The court found that the prosecution suppressed evidence that could have benefited the defendant, Connecticut businessman Charles B. Spadoni. Spadoni had been convicted of participating in a plot by his then-employer, Triumph Capital, Inc., to bribe former state Treasurer Paul Silvester to invest $200 million of state pension money with his firm.
But the appeals court found that prosecutors had failed to turn over to the defense an FBI agent's notes of a key interview they conducted with Silvester's attorney. In doing so, the court ruled, "the government deprived Spadoni of exculpatory evidence going to the core of its bribery case against him."
The court reversed Spadoni's convictions on seven counts of racketeering, racketeering conspiracy, bribery and wire fraud, leaving intact only an obstruction of justice conviction.
Prosecutors found by a court to have committed misconduct typically face some sort of internal investigation within the Justice Department. But whether there was any such investigation, and why or why not, is not publicly known.
As it happens, the Spadoni case also raises concerns relative to the ongoing federal probe of potential Bush administration wrongdoing in covering up torture that is being led by John H. Durham, another prosecutor from Connecticut.
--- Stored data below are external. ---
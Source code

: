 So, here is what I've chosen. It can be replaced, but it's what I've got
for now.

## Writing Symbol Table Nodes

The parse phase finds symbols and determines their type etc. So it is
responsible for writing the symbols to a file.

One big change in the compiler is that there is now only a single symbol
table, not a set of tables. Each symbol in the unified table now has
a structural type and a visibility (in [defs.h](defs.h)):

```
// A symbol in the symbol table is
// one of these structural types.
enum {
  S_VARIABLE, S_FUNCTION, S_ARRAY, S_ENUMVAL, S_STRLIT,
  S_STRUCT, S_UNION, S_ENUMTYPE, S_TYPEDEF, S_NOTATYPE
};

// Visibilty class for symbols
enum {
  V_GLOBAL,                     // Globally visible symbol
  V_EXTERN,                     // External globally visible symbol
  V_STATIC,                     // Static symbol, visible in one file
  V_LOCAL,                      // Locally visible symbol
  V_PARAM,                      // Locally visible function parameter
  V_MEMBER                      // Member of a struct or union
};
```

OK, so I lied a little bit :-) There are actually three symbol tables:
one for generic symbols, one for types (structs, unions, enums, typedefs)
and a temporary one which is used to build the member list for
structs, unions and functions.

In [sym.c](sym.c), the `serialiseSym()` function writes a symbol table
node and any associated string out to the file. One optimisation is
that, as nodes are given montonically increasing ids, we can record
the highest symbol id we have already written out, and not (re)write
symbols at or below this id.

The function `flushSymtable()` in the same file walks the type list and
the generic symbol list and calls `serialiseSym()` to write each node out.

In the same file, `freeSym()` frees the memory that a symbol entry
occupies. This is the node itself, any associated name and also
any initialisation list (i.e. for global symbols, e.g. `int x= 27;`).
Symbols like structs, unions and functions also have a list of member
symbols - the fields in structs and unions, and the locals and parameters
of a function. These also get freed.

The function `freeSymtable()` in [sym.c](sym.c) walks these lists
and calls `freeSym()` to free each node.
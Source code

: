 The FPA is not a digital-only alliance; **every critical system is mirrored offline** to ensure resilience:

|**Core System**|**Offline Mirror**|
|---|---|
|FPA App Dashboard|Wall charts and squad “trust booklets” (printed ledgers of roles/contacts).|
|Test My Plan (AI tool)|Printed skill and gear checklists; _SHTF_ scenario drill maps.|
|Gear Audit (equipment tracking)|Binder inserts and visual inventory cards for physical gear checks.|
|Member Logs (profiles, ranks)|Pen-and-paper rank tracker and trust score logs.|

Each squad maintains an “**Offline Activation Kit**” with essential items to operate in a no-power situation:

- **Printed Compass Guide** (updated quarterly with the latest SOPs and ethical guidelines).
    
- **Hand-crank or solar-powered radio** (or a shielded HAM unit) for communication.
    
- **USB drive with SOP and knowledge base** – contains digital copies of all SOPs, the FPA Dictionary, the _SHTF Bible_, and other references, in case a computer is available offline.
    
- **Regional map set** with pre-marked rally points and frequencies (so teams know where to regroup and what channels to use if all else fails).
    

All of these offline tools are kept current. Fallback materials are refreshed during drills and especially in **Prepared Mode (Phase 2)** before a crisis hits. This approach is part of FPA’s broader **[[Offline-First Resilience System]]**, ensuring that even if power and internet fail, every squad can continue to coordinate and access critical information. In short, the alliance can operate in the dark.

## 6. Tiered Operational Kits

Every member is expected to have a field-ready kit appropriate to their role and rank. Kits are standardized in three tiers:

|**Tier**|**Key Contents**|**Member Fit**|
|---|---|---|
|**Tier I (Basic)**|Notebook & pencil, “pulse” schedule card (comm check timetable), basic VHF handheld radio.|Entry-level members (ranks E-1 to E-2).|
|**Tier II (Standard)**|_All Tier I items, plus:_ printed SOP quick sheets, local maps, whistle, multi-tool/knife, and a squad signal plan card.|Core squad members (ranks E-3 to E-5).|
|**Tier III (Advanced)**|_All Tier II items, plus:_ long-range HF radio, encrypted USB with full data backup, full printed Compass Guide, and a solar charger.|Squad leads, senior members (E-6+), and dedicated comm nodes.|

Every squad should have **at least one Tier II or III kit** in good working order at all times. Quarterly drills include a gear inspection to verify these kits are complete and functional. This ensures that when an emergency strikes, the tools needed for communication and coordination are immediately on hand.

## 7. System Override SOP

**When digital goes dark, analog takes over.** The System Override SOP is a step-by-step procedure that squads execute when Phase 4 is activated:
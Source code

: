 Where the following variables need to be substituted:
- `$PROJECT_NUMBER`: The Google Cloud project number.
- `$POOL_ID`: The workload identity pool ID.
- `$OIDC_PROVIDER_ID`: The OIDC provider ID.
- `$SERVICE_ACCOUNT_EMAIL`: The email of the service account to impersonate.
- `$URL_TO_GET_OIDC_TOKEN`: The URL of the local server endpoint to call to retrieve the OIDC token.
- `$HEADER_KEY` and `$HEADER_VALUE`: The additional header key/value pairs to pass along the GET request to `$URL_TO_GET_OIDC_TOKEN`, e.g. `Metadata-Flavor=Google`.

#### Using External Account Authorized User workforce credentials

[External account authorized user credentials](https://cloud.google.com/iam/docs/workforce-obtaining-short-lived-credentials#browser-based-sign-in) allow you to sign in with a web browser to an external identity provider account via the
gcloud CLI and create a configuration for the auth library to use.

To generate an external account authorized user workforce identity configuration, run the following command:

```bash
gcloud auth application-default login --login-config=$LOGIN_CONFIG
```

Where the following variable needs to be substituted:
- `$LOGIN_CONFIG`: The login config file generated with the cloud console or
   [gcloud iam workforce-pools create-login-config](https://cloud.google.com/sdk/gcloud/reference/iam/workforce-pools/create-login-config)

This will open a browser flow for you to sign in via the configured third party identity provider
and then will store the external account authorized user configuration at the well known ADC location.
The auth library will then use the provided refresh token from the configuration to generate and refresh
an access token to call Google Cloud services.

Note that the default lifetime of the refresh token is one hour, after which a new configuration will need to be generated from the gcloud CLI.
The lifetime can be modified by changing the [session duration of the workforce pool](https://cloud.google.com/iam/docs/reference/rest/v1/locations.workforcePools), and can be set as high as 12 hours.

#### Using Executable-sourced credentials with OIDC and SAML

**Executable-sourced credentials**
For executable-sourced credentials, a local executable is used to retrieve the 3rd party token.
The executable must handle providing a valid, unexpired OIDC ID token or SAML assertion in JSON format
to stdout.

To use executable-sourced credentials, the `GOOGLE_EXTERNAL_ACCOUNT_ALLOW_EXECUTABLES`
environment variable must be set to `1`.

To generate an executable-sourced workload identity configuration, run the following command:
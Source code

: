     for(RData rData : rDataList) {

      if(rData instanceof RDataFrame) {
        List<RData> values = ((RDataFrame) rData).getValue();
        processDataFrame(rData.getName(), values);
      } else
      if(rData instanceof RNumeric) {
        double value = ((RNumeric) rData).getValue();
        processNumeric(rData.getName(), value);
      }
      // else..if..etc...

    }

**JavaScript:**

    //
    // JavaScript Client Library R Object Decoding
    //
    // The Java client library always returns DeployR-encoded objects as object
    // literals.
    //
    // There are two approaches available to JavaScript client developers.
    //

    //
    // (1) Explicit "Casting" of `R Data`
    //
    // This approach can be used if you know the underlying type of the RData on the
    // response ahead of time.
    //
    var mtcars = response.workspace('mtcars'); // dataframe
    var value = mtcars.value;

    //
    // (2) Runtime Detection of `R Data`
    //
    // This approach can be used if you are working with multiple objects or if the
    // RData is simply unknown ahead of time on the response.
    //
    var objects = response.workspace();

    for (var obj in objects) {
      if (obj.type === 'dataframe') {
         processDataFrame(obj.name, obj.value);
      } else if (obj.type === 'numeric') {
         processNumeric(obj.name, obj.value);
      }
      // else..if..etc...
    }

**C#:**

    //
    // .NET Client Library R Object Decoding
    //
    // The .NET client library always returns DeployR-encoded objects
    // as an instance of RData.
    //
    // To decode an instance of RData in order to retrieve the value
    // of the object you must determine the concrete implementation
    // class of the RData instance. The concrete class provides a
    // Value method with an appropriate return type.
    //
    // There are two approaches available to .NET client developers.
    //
Durham supervised Dannehy's decade-long prosecution of Spadoni.
Like Dannehy,Durham was appointed by Mukasey in 2008 to be a special prosecutor with national responsibility. Durham's initial charge was to investigate suspected destruction of dozens of torture tapes by CIA personnel. In 2009, Holder expanded that probe to other decision-making, including by DOJ personnel.
Until now, neither DOJ nor anyone else has linked Dannehy and Durham by name to the prosecutorial misconduct against Spadoni, as far as I can determine. The court decision doesn't cite specific actions by the two. But it clearly refers to their case, and the information is readily available online in Lexis and in any good law library.
In April, as the acting U.S. Attorney for Connecticut, Durham signed a DOJ filing denying the merit of the appeals court finding of prosecution misconduct, while calling for Spadoni's continued prosecution for the remaining charge of obstruction of justice for deleting computer files in advance of a potential subpoena.
I sought additional comment beyond the court filings from Dannehy, Durham and Thomas Carson, DOJ's spokesman for its Connecticut office. Carson wrote me, "We have no further comment, as the matter is still pending."
The DOJ's letter said Dannehy found that the evidence "did not demonstrate any prosecutable criminal offense" in the 2006 firing of former New Mexico U.S. Attorney David Iglesias, and stated that there was no basis to broaden the investigation beyond his circumstances.